Anthony put up only 16 shots against the Mavs, but he committed seven turnovers and fouled out in a little more than 40 minutes. The third quarter set the tone for what was to come in the next game. Anthony was the only offensive threat the Knicks had in a horrid 12 minutes in which they were outscored 35-26. He scored 11 points on 4-for-6 shooting and grabbed four rebounds but also had four turnovers and picked up three personal fouls. Giving up 35 points in a quarter is bad, no matter what happens on offense. But Anthony apparently saw what he typically sees in such stretches: I’m scoring, my teammates aren’t, so the best remedy must be for me to take more shots.
Not surprisingly, Anthony went for broke in Houston two nights later. He fired up 24 shots, including a season-high 12 threes, and dropped 37 points on the Rockets. But thanks in large part to Anthony’s seven turnovers, Lin and the Rockets earned the win, and New York had its first losing streak of the season. Lin, with his 13 points, seven rebounds and three assists, arguably was as effective as Anthony. The Rockets point guard capitalized on the Knicks’ desire to embarrass their former teammate, deftly finding open teammates when the overly aggressive Knicks defenders rotated too hard in his direction. Whoever Lin found often made an extra pass to yet another teammate for an open shot, which is why Lin only had three dimes to show for his work.
Anthony and the Knicks got back on a winning track Sunday against the Pistons, which is a game not really worth analyzing because it was the Pistons, and beating them is exactly what a decent team should do. (The Celtics did not, but that is another story.) Anyway, the Knicks won because they rediscovered the absurd 3-point accuracy that carried them through the first month of the season, burying Detroit with 17 treys on 33 attempts.

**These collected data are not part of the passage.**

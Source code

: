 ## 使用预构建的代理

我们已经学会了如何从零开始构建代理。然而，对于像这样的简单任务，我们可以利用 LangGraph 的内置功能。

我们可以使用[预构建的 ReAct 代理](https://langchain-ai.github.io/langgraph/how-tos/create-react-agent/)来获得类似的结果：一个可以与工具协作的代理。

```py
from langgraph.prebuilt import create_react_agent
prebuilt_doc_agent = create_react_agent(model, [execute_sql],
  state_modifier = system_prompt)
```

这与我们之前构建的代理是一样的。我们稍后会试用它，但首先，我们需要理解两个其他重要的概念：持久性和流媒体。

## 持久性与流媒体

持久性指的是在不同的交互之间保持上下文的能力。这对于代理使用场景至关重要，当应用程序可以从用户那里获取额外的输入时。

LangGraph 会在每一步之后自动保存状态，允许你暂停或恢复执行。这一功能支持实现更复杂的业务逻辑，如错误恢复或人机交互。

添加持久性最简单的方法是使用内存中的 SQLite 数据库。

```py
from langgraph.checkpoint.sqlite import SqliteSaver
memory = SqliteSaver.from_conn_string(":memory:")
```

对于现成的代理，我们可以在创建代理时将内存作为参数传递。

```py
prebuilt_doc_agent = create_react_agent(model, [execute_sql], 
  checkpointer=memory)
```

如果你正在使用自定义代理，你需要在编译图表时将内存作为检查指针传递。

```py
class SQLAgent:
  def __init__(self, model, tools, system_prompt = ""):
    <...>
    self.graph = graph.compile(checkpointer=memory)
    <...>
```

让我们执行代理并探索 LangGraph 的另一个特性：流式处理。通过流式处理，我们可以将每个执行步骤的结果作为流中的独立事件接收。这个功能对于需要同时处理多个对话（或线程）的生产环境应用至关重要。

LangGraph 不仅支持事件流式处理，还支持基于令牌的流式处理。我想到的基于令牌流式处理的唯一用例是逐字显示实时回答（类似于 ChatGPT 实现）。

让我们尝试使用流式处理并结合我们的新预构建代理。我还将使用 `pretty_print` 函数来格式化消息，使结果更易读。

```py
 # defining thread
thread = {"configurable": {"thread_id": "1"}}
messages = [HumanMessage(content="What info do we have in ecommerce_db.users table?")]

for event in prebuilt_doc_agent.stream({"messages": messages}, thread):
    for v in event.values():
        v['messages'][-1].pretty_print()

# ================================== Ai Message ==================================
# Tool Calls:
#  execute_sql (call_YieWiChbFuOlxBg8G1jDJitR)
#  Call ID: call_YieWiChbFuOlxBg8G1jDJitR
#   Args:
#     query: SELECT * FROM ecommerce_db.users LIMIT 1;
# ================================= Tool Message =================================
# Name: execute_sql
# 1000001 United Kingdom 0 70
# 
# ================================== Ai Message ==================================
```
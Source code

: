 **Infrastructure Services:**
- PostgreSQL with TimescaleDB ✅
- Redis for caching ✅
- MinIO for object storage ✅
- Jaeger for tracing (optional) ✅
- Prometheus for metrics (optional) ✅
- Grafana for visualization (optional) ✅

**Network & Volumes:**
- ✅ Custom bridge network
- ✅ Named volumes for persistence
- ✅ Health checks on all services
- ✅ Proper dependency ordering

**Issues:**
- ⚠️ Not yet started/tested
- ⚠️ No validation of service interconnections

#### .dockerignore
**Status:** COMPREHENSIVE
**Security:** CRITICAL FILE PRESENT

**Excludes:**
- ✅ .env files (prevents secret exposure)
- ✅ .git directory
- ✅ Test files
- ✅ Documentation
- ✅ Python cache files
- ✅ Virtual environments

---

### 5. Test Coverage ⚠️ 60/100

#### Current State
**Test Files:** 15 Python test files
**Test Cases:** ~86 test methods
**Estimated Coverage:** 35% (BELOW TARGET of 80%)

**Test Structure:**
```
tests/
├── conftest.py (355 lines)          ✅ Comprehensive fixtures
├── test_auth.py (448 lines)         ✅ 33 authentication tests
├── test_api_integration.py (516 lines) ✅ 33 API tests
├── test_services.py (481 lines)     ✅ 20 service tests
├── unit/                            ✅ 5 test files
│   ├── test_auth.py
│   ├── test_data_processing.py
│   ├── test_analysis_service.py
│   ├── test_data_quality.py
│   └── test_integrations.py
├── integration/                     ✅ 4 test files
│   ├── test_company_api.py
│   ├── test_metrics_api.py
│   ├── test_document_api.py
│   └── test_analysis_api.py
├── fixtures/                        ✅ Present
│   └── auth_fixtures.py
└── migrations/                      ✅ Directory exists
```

The point is not that Anthony should stop scoring. Much has been made about whether the Knicks can keep clicking when Amare Stoudemire returns, but Stoudemire’s mere absence or presence is not the problem. The problem is that Stoudemire represents the Knicks of the recent past, who alternated isolation possessions and focused on offense at the expense of defense. That is a problem of attitude, not personnel. If Anthony reverts to that style, it does not matter if Stoudemire is healthy or not.
Some players are fortunate to be able to utilize the full potential of their talents to benefit their teams. LeBron James could go scoreless and still be the best player on the court by a mile. Rajon Rondo has reached double-digit assists in 37 straight games, and by definition that streak means he is making his teammates’ jobs easier. Even Kobe Bryant, the iso extraordinaire, was one of the league’s toughest defenders in his prime.
In that way, Anthony might almost be a victim of his own skills. He could score 50 points a game if he really tried, and even at his most restrained, he can still score 30 with relative ease. At times, though, the Knicks would be better without Anthony operating at his extreme best as a scorer. He was almost too good against the Rockets, leading his teammates to hand him the ball, retreat to a corner and watch him go to work. That approach lends itself to high point totals for Anthony, but it marginalizes Steve Novak, J.R. Smith and Jason Kidd as shooters and takes the ball out of the hands of Raymond Felton, who has typically been effective operating the pick and roll.
Unlike Neeson’s character in Taken, Anthony has to pull back the reins at least sometimes. (Seriously, is there anybody in that movie that Bryan Mills doesn’t kill?) Anthony’s singular scoring skills this season have been as prominent as ever, but for the first time in a long time, he does not need to play the hero every game. With all the talent around him, Anthony must continue to trust the system and his teammates for the Knicks to remain among the league’s elite.